● **Entries supplied**:
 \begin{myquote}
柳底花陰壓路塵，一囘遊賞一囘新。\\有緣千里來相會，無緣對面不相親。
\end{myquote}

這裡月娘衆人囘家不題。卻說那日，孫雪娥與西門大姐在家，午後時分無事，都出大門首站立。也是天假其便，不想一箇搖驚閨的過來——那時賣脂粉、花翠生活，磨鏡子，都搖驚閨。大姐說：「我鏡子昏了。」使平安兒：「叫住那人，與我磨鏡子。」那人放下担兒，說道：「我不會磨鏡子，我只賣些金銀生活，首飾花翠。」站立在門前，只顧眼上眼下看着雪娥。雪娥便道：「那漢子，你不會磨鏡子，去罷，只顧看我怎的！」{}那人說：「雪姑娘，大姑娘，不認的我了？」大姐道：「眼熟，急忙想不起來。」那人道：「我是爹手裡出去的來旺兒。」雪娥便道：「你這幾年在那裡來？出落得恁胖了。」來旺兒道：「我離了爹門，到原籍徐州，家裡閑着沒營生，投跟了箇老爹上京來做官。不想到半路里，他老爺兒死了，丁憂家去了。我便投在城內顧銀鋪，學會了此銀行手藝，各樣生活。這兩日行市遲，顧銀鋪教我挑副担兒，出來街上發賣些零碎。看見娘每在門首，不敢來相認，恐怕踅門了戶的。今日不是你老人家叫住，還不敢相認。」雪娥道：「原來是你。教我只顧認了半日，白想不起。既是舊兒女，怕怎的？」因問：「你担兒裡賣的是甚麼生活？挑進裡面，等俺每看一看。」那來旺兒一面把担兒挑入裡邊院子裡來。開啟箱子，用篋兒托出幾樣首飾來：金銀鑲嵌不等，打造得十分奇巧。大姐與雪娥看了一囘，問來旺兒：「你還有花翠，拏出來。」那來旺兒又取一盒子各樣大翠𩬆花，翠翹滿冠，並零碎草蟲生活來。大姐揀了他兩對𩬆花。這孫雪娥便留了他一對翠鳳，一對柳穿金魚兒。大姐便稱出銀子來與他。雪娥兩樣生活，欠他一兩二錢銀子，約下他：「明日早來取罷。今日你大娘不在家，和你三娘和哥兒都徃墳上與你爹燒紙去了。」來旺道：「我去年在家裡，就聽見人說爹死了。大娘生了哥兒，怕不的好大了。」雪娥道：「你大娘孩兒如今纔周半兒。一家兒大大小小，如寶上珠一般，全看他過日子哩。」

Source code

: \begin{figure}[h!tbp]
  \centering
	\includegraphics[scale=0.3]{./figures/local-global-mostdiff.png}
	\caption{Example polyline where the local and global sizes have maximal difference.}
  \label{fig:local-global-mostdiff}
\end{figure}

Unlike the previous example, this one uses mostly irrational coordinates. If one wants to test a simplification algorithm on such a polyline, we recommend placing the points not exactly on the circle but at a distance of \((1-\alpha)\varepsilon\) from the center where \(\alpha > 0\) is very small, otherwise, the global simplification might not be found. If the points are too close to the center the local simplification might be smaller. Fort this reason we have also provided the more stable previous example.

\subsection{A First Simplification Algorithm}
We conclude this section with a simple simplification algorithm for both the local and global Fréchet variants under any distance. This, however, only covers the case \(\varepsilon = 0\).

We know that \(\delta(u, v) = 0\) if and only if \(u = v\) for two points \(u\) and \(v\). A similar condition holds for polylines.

● **Goal of the exercise**: Line by line, check the data above for the word "mostdiff" and state how many lines contain it. Give only the number.

● **Output for this exercise**: 2